What are the difference among entire, smooth, analytic and holomorphic in complex function? In complex analysis, I know that they have similar meaning.
However what are the difference among them? Especially for entire function, does entire function mean analytic function?
 A: "$f$ is holomorphic on $U$" means "the complex derivative of $f$ exists and is continuous on $U$".
"$f$ is entire" means means "$f$ is holomorphic on $\mathbb{C}$".

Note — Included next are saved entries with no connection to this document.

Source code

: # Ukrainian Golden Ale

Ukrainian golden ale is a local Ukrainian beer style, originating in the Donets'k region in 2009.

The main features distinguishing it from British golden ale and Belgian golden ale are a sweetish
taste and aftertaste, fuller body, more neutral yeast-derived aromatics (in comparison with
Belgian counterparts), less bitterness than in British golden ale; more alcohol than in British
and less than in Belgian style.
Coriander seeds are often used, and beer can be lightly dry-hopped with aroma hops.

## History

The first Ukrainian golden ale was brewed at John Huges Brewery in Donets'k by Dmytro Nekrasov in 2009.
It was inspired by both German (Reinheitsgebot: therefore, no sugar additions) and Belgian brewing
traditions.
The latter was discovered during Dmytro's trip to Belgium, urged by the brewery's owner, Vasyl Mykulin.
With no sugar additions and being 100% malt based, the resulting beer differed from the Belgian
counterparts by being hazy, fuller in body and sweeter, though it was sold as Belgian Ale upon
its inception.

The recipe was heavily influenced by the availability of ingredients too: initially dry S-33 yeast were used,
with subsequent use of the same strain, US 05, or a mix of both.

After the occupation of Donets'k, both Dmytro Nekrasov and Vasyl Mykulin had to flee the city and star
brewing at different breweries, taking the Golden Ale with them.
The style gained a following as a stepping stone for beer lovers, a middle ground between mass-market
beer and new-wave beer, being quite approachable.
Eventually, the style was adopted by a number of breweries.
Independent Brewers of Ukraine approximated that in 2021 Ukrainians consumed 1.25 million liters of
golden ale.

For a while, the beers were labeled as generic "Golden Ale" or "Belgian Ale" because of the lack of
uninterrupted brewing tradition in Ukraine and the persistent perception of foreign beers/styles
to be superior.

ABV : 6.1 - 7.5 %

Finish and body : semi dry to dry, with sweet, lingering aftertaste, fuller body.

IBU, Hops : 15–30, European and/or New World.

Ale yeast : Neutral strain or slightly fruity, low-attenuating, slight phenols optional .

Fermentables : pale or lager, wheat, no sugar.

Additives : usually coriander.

"$f$ is smooth on $U$" means a lot of different things in different contexts. For complex analysis, let us introduce the map $p : \mathbb{C} \to \mathbb{R}^2$ given by $p(x+iy)=(x,y)$. Then "$f$ is smooth on $U$" probably means that $p \circ f \circ p^{-1} : \mathbb{R}^2 \to \mathbb{R}^2$ is infinitely differentiable on $p(U)$. (In other words, the underlying function on the plane, where we forget about complex numbers, is smooth.) This concept doesn't come up very often in complex analysis because you really need to work with holomorphic functions to use complex-analytic methods.
"$f$ is analytic on $U$" a priori means "a power series expansion of $f$ exists on $U$". It is a remarkable fact in complex analysis that this is equivalent to $f$ being holomorphic on $U$. As a result of this the two terms are sometimes used interchangeably. Another result of this is that holomorphic functions are smooth (in the sense of the previous paragraph).